Saved data entries:
※
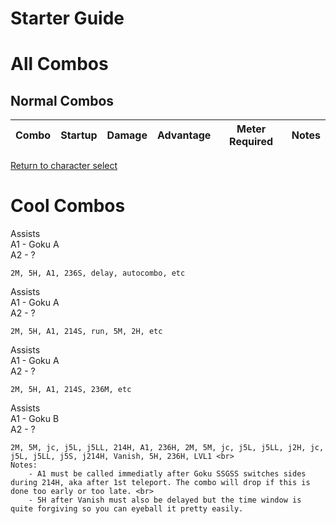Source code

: # Starter Guide

# All Combos  

## Normal Combos  

| Combo | Startup | Damage | Advantage | Meter Required | Notes |
| ----- | ------- | ------ | --------- | -------------- | ----- |


[Return to character select](./index.md)  

<h1>Cool Combos</h1>
<p>
    Assists<br>
    A1 - Goku A<br>
    A2 - ?<br>

    2M, 5H, A1, 236S, delay, autocombo, etc
</p>

<p>
    Assists<br>
    A1 - Goku A<br>
    A2 - ?<br>

    2M, 5H, A1, 214S, run, 5M, 2H, etc
</p>

<p>
    Assists<br>
    A1 - Goku A<br>
    A2 - ?<br>

    2M, 5H, A1, 214S, 236M, etc
</p>

<p>
    Assists<br>
    A1 - Goku B<br>
    A2 - ?<br>

    2M, 5M, jc, j5L, j5LL, 214H, A1, 236H, 2M, 5M, jc, j5L, j5LL, j2H, jc, j5L, j5LL, j5S, j214H, Vanish, 5H, 236H, LVL1 <br>
    Notes: 
        - A1 must be called immediatly after Goku SSGSS switches sides during 214H, aka after 1st teleport. The combo will drop if this is done too early or too late. <br>
        - 5H after Vanish must also be delayed but the time window is quite forgiving so you can eyeball it pretty easily.
</p>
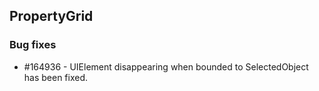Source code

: ## PropertyGrid

### Bug fixes

* \#164936 - UIElement disappearing when bounded to SelectedObject has been fixed.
※
Restate word for word the entries above, starting at the line with "2M, 5H, A1, 214S, run, 5M, 2H, etc" and ending at the line with "- A1 must be", inclusive, and no others.

    2M, 5H, A1, 214S, run, 5M, 2H, etc
</p>

<p>
    Assists<br>
    A1 - Goku A<br>
    A2 - ?<br>

    2M, 5H, A1, 214S, 236M, etc
</p>

<p>
    Assists<br>
    A1 - Goku B<br>
    A2 - ?<br>

    2M, 5M, jc, j5L, j5LL, 214H, A1, 236H, 2M, 5M, jc, j5L, j5LL, j2H, jc, j5L, j5LL, j5S, j214H, Vanish, 5H, 236H, LVL1 <br>
    Notes: 
        - A1 must be called immediatly after Goku SSGSS switches sides during 214H, aka after 1st teleport. The combo will drop if this is done too early or too late. <br>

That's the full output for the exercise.